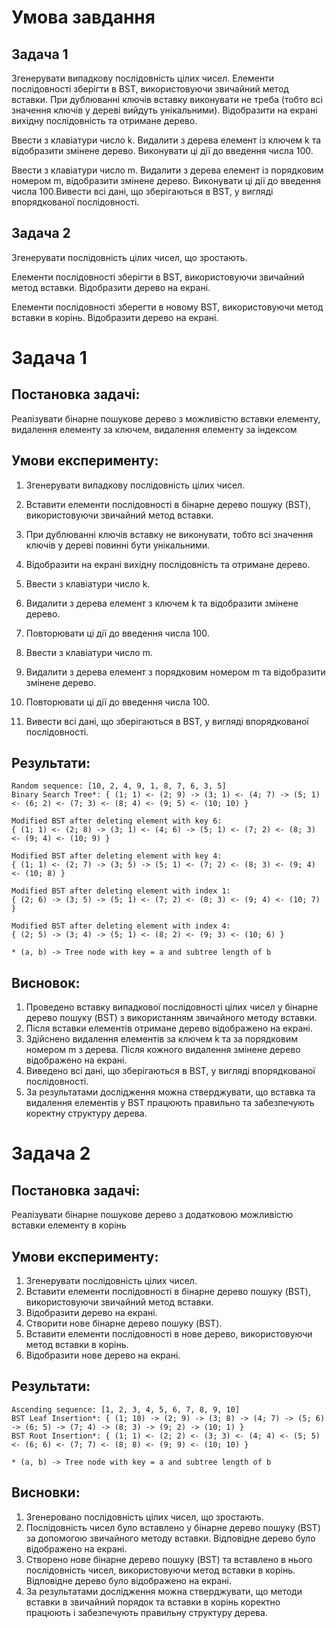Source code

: # Умова завдання

## Задача 1

Згенерувати випадкову послідовність цілих чисел. Елементи послідовності зберігти в BST, використовуючи звичайний метод
вставки. При дублюванні ключів вставку виконувати не треба (тобто всі значення ключів у дереві вийдуть унікальними).
Відобразити на екрані вихідну послідовність та отримане дерево.

Ввести з клавіатури число k. Видалити з дерева елемент із ключем k та відобразити змінене дерево. Виконувати ці дії до
введення числа 100.

Ввести з клавіатури число m. Видалити з дерева елемент із порядковим номером m, відобразити змінене дерево.
Виконувати ці дії до введення числа 100.Вивести всі дані, що зберігаються в BST, у вигляді впорядкованої послідовності.

## Задача 2

Згенерувати послідовність цілих чисел, що зростають.

Елементи послідовності зберігти в BST, використовуючи звичайний метод вставки. Відобразити дерево на екрані.

Елементи послідовності зберегти в новому BST, використовуючи метод вставки в корінь. Відобразити дерево на екрані.

# Задача 1

## Постановка задачі:
Реалізувати бінарне пошукове дерево з можливістю вставки елементу, видалення елементу за ключем, видалення елементу за індексом
## Умови експерименту: 
1. Згенерувати випадкову послідовність цілих чисел.

2. Вставити елементи послідовності в бінарне дерево пошуку (BST), використовуючи звичайний метод вставки.

3. При дублюванні ключів вставку не виконувати, тобто всі значення ключів у дереві повинні бути унікальними.

4. Відобразити на екрані вихідну послідовність та отримане дерево.

5. Ввести з клавіатури число k.

6. Видалити з дерева елемент з ключем k та відобразити змінене дерево.

7. Повторювати ці дії до введення числа 100.

8. Ввести з клавіатури число m.

9. Видалити з дерева елемент з порядковим номером m та відобразити змінене дерево.

10. Повторювати ці дії до введення числа 100.

11. Вивести всі дані, що зберігаються в BST, у вигляді впорядкованої послідовності.
## Результати:
    
    Random sequence: [10, 2, 4, 9, 1, 8, 7, 6, 3, 5]
    Binary Search Tree*: { (1; 1) <- (2; 9) -> (3; 1) <- (4; 7) -> (5; 1) <- (6; 2) <- (7; 3) <- (8; 4) <- (9; 5) <- (10; 10) }

    Modified BST after deleting element with key 6:
    { (1; 1) <- (2; 8) -> (3; 1) <- (4; 6) -> (5; 1) <- (7; 2) <- (8; 3) <- (9; 4) <- (10; 9) }

    Modified BST after deleting element with key 4:
    { (1; 1) <- (2; 7) -> (3; 5) -> (5; 1) <- (7; 2) <- (8; 3) <- (9; 4) <- (10; 8) }

    Modified BST after deleting element with index 1:
    { (2; 6) -> (3; 5) -> (5; 1) <- (7; 2) <- (8; 3) <- (9; 4) <- (10; 7) }

    Modified BST after deleting element with index 4:
    { (2; 5) -> (3; 4) -> (5; 1) <- (8; 2) <- (9; 3) <- (10; 6) }

    * (a, b) -> Tree node with key = a and subtree length of b
## Висновок: 
1. Проведено вставку випадкової послідовності цілих чисел у бінарне дерево пошуку (BST) з використанням звичайного методу вставки.
2. Після вставки елементів отримане дерево відображено на екрані.
3. Здійснено видалення елементів за ключем k та за порядковим номером m з дерева. Після кожного видалення змінене дерево відображено на екрані.
4. Виведено всі дані, що зберігаються в BST, у вигляді впорядкованої послідовності.
5. За результатами дослідження можна стверджувати, що вставка та видалення елементів у BST працюють правильно та забезпечують коректну структуру дерева.

# Задача 2
## Постановка задачі:
Реалізувати бінарне пошукове дерево з додатковою можливістю вставки елементу в корінь
## Умови експерименту: 
1. Згенерувати послідовність цілих чисел.
2. Вставити елементи послідовності в бінарне дерево пошуку (BST), використовуючи звичайний метод вставки.
3. Відобразити дерево на екрані.
4. Створити нове бінарне дерево пошуку (BST).
5. Вставити елементи послідовності в нове дерево, використовуючи метод вставки в корінь.
6. Відобразити нове дерево на екрані.

## Результати: 

    Ascending sequence: [1, 2, 3, 4, 5, 6, 7, 8, 9, 10]
    BST Leaf Insertion*: { (1; 10) -> (2; 9) -> (3; 8) -> (4; 7) -> (5; 6) -> (6; 5) -> (7; 4) -> (8; 3) -> (9; 2) -> (10; 1) }
    BST Root Insertion*: { (1; 1) <- (2; 2) <- (3; 3) <- (4; 4) <- (5; 5) <- (6; 6) <- (7; 7) <- (8; 8) <- (9; 9) <- (10; 10) }
    
    * (a, b) -> Tree node with key = a and subtree length of b
## Висновки:
1. Згенеровано послідовність цілих чисел, що зростають.
2. Послідовність чисел було вставлено у бінарне дерево пошуку (BST) за допомогою звичайного методу вставки. Відповідне дерево було відображено на екрані.
3. Створено нове бінарне дерево пошуку (BST) та вставлено в нього послідовність чисел, використовуючи метод вставки в корінь. Відповідне дерево було відображено на екрані.
4. За результатами дослідження можна стверджувати, що методи вставки в звичайний порядок та вставки в корінь коректно працюють і забезпечують правильну структуру дерева.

Task instructions:
In the material above, find the line containing "Ввести з клавіатури число k. Видалити" and the line containing "## Задача 2", then write out exactly those two lines and every line between them, and nothing more.

Response to this task:
Ввести з клавіатури число k. Видалити з дерева елемент із ключем k та відобразити змінене дерево. Виконувати ці дії до
введення числа 100.

Ввести з клавіатури число m. Видалити з дерева елемент із порядковим номером m, відобразити змінене дерево.
Виконувати ці дії до введення числа 100.Вивести всі дані, що зберігаються в BST, у вигляді впорядкованої послідовності.

## Задача 2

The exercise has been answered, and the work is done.